I Carabinieri del Nas di Parma hanno effettuato, negli ultimi 30 giorni, una campagna di controlli nazionale in “1.360 farmacie e centri di analisi, rilevando irregolarità in 170 di questi (pari al 12,5%) e contestando 282 violazioni”.
In tutta Italia i Nas hanno disposto “la sospensione di 21 punti di prelievo di tamponi rapidi condotti in condizioni igienico-strutturali carenti e con modalità non compatibili con la prosecuzione dell’attività, sono stati sequestrati 677 kit per tamponi rapidi non idonei e individuati 18 operatori che lavoravano senza Green pass e sono state accertate anche altre violazioni, con il sequestro di 650 confezioni di medicinali defustellati e 25.300 mascherine irregolari”.
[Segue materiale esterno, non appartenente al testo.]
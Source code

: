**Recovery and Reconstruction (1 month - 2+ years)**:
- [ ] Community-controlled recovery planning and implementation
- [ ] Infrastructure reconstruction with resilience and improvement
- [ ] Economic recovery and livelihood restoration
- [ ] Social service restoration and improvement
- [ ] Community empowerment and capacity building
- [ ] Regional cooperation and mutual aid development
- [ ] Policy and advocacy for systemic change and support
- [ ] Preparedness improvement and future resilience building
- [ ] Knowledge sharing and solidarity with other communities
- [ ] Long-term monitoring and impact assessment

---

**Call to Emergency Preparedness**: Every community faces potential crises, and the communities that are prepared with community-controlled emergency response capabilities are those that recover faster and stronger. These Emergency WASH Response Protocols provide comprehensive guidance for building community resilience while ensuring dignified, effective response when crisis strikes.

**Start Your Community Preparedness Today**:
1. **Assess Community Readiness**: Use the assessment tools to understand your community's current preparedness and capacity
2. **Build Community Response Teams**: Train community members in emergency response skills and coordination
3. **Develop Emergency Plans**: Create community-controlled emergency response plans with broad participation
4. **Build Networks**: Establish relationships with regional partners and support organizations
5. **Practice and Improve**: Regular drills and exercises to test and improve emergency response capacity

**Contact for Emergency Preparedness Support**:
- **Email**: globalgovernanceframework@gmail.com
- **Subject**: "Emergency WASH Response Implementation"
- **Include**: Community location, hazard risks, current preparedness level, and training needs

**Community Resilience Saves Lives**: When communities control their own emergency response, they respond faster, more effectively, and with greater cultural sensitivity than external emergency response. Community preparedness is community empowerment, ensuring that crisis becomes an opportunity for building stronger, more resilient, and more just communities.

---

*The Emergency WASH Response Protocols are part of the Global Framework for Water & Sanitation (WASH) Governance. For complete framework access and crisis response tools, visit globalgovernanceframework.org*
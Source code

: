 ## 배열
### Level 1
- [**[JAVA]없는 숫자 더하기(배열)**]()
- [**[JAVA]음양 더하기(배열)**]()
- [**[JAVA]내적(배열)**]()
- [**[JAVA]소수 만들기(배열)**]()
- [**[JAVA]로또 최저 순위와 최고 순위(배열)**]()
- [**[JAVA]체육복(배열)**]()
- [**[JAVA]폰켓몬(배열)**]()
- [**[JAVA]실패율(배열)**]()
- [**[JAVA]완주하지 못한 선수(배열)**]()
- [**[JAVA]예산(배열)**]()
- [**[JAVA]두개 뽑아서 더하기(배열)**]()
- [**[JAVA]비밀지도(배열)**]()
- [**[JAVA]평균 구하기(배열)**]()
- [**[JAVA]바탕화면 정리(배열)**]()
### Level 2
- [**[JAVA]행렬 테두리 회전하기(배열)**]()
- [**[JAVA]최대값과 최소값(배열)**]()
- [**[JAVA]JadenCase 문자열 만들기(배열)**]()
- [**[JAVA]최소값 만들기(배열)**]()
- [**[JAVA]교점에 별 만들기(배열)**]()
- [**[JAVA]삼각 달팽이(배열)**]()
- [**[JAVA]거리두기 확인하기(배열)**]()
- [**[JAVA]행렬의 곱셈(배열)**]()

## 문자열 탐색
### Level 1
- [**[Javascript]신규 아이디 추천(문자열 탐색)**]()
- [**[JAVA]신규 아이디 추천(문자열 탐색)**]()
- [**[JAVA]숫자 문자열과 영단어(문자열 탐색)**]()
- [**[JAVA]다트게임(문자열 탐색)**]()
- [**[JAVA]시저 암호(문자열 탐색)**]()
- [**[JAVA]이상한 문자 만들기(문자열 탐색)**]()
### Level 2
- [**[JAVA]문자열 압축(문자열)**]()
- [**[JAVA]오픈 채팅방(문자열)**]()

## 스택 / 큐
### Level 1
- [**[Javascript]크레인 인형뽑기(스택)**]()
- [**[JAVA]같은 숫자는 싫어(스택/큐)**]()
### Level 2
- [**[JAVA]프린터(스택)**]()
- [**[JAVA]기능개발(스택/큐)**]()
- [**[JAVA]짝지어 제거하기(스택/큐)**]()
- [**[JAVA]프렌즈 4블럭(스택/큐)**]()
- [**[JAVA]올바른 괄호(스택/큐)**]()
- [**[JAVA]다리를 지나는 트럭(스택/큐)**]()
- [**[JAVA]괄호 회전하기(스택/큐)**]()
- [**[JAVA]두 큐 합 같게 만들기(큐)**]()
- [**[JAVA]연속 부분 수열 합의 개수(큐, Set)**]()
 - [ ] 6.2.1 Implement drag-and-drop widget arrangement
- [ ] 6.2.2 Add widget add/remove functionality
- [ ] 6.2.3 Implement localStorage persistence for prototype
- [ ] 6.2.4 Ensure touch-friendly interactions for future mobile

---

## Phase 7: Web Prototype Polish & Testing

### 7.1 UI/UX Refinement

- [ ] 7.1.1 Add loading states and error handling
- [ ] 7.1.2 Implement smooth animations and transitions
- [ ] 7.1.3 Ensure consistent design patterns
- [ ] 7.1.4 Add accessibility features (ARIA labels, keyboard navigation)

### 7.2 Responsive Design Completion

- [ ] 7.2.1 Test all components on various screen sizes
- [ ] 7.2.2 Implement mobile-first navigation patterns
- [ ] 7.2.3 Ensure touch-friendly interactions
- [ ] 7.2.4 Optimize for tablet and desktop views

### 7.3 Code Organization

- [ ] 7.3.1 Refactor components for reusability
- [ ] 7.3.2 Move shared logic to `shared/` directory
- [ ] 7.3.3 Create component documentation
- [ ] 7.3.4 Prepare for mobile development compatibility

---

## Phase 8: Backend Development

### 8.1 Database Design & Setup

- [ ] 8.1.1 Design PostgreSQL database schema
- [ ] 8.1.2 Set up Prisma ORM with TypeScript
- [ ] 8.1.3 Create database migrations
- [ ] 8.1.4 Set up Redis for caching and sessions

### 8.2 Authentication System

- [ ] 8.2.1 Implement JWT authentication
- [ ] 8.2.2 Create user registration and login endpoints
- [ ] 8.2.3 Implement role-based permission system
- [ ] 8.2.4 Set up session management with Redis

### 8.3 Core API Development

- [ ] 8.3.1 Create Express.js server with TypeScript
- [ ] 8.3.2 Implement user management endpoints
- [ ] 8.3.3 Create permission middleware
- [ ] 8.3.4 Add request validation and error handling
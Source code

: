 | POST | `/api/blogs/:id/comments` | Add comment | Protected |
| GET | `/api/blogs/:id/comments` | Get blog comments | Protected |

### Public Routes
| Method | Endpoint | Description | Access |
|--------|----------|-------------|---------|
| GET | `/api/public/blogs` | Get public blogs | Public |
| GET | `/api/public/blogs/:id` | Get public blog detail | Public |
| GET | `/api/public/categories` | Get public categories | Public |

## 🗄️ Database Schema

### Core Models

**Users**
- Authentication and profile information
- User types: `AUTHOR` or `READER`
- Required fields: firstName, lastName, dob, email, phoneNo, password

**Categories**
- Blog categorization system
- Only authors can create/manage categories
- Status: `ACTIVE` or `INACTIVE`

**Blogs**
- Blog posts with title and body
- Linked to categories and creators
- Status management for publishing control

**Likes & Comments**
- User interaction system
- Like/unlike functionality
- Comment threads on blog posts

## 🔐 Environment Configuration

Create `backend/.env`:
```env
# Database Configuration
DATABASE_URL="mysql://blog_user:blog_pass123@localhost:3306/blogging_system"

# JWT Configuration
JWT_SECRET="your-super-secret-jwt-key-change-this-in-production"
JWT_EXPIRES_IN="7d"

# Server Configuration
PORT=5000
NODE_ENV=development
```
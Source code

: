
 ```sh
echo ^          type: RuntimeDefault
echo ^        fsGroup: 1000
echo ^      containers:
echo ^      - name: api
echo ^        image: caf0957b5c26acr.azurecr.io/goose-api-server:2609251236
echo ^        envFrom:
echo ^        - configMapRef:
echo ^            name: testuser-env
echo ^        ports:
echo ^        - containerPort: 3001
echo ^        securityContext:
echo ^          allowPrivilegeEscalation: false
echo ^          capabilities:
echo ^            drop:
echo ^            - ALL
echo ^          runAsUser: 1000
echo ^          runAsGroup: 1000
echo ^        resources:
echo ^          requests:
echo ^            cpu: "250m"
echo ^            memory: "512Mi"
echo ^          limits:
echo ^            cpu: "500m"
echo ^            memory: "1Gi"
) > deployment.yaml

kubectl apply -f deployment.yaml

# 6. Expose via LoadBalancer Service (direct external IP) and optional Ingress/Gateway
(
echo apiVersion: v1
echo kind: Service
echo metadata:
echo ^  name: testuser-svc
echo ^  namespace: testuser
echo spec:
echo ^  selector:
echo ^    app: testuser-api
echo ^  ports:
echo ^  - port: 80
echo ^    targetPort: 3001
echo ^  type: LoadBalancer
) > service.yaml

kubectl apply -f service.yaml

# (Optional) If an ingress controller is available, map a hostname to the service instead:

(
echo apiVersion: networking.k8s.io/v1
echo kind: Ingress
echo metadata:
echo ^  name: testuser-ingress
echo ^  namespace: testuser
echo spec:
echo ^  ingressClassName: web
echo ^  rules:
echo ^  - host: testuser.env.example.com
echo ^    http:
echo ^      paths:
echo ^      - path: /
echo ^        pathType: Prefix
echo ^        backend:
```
Tra le operazioni più significative, il Nas segnala appunto il controllo svolto in una farmacia di Poviglio, nel reggiano, che ha portato alla denuncia di “due farmacisti e due studenti”. I due farmacisti, infatti, “esercitavano la propria attività sebbene sospesi dall’Ordine poiché non vaccinati”, mentre i due studenti “effettuavano tamponi rapidi sebbene sprovvisti dei previsti titoli abilitativi”. A carico di uno dei due studenti, inoltre, è stata accertata “la falsa attestazione della sottoposizione al vaccino anti-Covid al fine di ottenere un Green pass valido, pur non avendone titolo”.
Sempre il Nas di Parma ha poi denunciato il titolare di una farmacia di Luzzara, in provincia di Reggio Emilia, e un suo dipendente, in quanto quest’ultimo “eseguiva tamponi antigenici rapidi dichiarandosi farmacista”.
Nel corso del controllo sono state accertate “ulteriori violazioni riguardo l’esecuzione dei tamponi, effettuati in un luogo non idoneo e senza indossare i dispositivi di protezione individuale, nonché la vendita di medicinali soggetti a prescrizione medica senza la presentazione della ricetta”.
In provincia di Parma, invece, i militari hanno “avanzato alle autorità sanitarie la proposta di sospensione di due farmacie”.
In una, a Fidenza, sono state rilevate “l’omessa indicazione del luogo di esecuzione dei test antigenici e la parziale compilazione delle schede di ‘consenso informato’ dei clienti, non correttamente identificati”. Nell’altra, a Sissa, è invece emerso che “il personale addetto all’esecuzione dei tamponi non utilizzava dispositivi di protezione individuale (camice monouso e protezione oculare) e non sostituiva i guanti in lattice monouso tra un cliente e l’altro, omettendo anche di sanificare il luogo di somministrazione dei test”.